Breakaway deception and a leg-lock cramp

MT BULLER, Australia (CT) – The frustration is clear on Ben Hill’s face as he rolls to a stop. He doesn’t want to chat — he’s keen for the day to be done, to be back with his BridgeLane teammates, but, graciously, he stops anyway.

“I wasted a lot of energy out there and didn’t get anything for it,” he tells reporters. “It was really a pretty disappointing day.”

The Sun Tour is now three stages old and Hill, Australian cycling’s serial escape artist, has been in the break everyday. This is Hill’s thing — get up the road at any possible opportunity, win a jersey, win most aggressive, and just sometimes, win a stage.

Hill started stage 3 in the green jersey of sprint classification leader, but wouldn’t wear it by day’s end. It looked like he would — he’d battled his way into the day’s main breakaway again. But then, at the first intermediate sprint, things took a turn.

“I asked around [in the break] if it was all right if I took the points and everyone was like ‘yes’,” Hill says, clearly angry. “And then they rolled me at the sprint.”

Charles-Etienne Chretien (Aevolo) and James ORAM (Black Spoke) were the culprits, preventing Hill from taking the six points on offer. The two points Hill managed to secure with third across the line were little more than a consolation prize.

At that point, Hill was done. He no longer had any interest in working with those that, to his mind, had deceived him.

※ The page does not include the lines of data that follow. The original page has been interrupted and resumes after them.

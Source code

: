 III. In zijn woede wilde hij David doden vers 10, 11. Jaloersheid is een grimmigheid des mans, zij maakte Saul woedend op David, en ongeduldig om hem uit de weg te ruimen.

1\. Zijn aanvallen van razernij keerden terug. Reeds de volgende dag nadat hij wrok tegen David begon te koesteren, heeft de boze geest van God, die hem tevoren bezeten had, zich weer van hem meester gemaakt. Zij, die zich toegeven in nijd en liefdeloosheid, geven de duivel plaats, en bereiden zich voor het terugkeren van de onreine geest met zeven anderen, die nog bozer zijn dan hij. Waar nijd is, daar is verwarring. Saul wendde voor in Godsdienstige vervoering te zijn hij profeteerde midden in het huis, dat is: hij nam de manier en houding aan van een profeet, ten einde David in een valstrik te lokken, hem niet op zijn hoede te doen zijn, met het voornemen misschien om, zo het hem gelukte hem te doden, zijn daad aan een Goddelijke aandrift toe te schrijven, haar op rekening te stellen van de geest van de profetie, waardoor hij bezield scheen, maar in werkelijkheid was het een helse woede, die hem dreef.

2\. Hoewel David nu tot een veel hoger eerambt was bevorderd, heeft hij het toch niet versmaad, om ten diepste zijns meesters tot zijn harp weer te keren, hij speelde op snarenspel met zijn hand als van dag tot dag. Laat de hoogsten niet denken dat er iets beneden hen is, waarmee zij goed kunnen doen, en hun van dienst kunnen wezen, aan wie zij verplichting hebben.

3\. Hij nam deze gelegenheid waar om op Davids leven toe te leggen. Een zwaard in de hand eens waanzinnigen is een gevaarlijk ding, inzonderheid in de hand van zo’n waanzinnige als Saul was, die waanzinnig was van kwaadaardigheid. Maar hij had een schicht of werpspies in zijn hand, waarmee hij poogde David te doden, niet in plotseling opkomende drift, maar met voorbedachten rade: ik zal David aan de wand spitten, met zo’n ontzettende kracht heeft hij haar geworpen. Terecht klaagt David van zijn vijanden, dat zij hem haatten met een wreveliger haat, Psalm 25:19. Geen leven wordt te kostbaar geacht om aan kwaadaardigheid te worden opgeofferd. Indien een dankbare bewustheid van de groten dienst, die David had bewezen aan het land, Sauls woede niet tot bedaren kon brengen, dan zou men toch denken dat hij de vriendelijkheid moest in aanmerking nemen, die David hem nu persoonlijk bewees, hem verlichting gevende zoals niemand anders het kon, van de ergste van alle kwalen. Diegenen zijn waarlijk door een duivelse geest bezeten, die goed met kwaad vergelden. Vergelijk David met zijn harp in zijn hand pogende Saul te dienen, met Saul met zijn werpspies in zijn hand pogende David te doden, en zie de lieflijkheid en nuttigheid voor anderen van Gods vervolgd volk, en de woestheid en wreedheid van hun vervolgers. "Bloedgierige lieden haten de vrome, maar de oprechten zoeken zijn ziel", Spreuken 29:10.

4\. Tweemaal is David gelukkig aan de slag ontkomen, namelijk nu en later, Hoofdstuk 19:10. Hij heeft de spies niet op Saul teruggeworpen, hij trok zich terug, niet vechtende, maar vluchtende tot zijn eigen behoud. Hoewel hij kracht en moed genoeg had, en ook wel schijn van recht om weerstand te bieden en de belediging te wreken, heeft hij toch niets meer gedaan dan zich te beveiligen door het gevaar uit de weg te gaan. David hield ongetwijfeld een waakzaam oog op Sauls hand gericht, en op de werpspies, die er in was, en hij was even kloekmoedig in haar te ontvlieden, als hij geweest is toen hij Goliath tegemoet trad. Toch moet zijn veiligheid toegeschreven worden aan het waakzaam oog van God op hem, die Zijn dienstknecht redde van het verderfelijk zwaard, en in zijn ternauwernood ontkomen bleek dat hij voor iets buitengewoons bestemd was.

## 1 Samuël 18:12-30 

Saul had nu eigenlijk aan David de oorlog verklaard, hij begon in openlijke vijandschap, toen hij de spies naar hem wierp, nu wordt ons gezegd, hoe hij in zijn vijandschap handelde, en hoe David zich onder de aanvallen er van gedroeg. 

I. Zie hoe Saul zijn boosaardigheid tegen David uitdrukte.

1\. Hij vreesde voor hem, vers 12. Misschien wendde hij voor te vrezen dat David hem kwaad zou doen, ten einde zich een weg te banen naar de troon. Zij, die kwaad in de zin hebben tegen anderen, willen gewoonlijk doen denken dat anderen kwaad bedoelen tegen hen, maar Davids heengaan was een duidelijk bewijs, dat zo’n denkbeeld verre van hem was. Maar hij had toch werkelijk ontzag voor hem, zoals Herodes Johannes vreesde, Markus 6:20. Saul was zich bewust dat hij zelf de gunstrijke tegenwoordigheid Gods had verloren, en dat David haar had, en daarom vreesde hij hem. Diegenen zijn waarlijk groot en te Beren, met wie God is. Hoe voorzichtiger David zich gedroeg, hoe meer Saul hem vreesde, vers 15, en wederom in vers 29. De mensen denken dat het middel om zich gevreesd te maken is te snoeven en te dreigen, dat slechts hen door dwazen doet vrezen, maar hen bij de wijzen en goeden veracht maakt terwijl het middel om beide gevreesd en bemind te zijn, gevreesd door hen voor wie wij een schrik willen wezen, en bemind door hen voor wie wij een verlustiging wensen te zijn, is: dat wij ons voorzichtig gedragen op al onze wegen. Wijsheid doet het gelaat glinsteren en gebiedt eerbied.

“I stopped rolling after the first sprint because I was like ‘I can’t trust you guys now’,” Hill recalls. “And they’re like ‘Alright alright alright, we’ll give you the second sprint if you roll.’”

Hill agreed, but he remained cagey.

“I wasn’t going to leave it to that chance,” he says. “So I was pretty confident I could get the second sprint. And then I cramped again three k before that sprint.”

It wasn’t one of those cramps that you just shake out or that will flee after a quick on-the-bike stretch. Hill’s right adductor had seized entirely.

The 30-year-old tipped his head back and yelled — in both pain and frustration — and pulled over to the side of the road.

“It was really bad — I have a problem with cramping and it was so painful,” Hill says. “I couldn’t keep turning it [the gear]. I tried to adjust a little bit, I stretched it out. The boys weren’t going too hard — I think they were waiting for me — but I just had to stop and stretch it for a bit.”

By the time he got rolling again, Hill’s chance of rejoining the breakaway had evaporated, and with it the chance of more points at the second intermediate sprint.

By the time Hill crossed the finish line, more than eight minutes had passed since Kaden Groves (Mitchelton-Scott) sprinted to the stage win ahead of Alberto Dainese (Sunweb). Dainese had taken the sprint jersey from Hill’s shoulders, the stage result locking him on 18 points with Groves. Hill was in third, on 16 points.

Could Hill be convinced to get out front again the following day?

“Oh gee, I’m pretty exhausted now, but we’ll see,” Hill says with a big sigh. “I guess it’s the only way to try and keep the jersey but I’m really starting to get tired.”

The following morning, as race director Scott McGrory drops the flag in Mansfield, Hill is the first to attack.